A presença de Obama em Phnom Penh, capital do Camboja, para a reunião da Associação de Nações do Sudeste Asiático, sua primeira viagem após a vitória, indica os nortes emergentes da globalização não hegemônica. E é toda essa região que avulta num cenário suscetível, até, de criar uma diferença com os Brics, em área, hoje, consciente de seu novo protagonismo. Ali, a Malásia evidencia um paradoxo, quase vertiginoso, de transformações, no avanço da modernidade democrática. Combina a tradição política com uma monarquia rotativa, de mandato de cinco anos, outorgado a cada rei, de par com a mais intransigente federação de poderes, e é, talvez, o único caso deste regime político, dotado de primeiro-ministro parlamentarista.

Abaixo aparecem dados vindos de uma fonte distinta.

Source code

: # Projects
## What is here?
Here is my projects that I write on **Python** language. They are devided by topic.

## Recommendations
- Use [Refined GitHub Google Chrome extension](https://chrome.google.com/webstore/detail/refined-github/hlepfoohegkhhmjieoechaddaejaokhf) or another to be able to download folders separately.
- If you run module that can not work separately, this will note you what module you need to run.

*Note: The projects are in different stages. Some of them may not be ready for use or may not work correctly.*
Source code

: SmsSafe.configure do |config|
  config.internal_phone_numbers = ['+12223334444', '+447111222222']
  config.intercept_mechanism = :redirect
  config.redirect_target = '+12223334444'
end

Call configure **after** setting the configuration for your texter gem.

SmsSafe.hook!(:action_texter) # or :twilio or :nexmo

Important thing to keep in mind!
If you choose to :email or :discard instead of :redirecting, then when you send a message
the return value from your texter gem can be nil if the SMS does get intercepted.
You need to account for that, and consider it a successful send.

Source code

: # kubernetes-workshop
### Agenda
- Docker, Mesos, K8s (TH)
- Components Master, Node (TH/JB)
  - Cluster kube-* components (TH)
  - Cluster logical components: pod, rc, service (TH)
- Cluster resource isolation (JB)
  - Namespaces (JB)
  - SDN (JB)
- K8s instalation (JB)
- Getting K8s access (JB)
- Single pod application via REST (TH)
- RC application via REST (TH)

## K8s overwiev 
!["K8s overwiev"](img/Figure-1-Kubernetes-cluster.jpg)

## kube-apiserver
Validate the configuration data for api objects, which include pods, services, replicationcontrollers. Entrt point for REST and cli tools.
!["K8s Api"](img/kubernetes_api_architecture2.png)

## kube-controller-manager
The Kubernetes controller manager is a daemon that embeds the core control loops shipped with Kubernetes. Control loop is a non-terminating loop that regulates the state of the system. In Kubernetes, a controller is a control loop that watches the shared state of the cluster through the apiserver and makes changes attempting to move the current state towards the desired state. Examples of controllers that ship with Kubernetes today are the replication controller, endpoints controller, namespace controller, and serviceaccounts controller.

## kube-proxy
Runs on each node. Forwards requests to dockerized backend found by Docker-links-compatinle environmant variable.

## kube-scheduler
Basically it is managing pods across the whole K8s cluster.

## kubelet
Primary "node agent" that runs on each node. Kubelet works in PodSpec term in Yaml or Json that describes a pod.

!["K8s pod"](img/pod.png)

A afirmação identitária da Malásia sobrepõe-se à múltipla influência cultural, a portuguesa, a holandesa e a inglesa. Implica, por aí mesmo, a assunção peremptória do islamismo, já que a Constituição do país estabelece esta condição de crença para todo o cidadão, e o conteúdo religioso vai ao próprio modelo econômico.
O atual primeiro-ministro, Najib Razak, vem de declarar que o capitalismo liberal é "contra a fé". A extraordinária expansão da prosperidade da Malásia combina o setor público e privado, comportando a expansão das maiores empresas financeiras mundiais, numa dispersão por todo o Sudeste Asiático, num país que ainda vive do mercado exportador de borracha e estanho. Mas, no mercado de capitais, consagra-se, ao mesmo tempo, o crime de usura em toda a sua dinâmica de mercado.
É, sobretudo, numa dimensão prospectiva, que a presença da Malásia cresce na Ásia, e, numa inédita caução de futuro, o atual governo tenta resguardar-se do fundamentalismo, tão presente na fé islâmica. A aposta vai, sobretudo, ao desenvolvimento inédito da sociedade civil e às formações comunitárias, a frear partidos do radicalismo maometano de direita e esquerda.
Seu fruto é o da originalidade do chamado Movimento de Resistência Democrática, que o atual governo estende, das formações políticas às raízes sociais, na latitude que permitem as dimensões da fé. A riqueza prospectiva desta consciência malaia vai ao Movimento Global dos Moderados, no empenho da conquista do estado de direito em todo o Sudeste Asiático.
A proposta é inédita em toda a região, e dota a Malásia de voz, ao mesmo tempo, quase autônoma, nas prescrições do desenvolvimento sustentável, e o reclamo de uma plataforma de direitos humanos. E tal, ainda, na força da moderação, ínsita ao patrimônio histórico dessa cultura, mesmo antes de um imperativo da consciência universal.
Obama pôde sentir, em Phnom Penh, o impacto desta arregimentação política do Sudeste Asiático, fora dos antigos contrapontos globais. E de um novo poder de barganha com a certeza, a seu tempo, do compromisso democrático, e à margem de novas polarizações internacionais, inclusive, dos próprios Brics tão presentes nas fronteiras da área.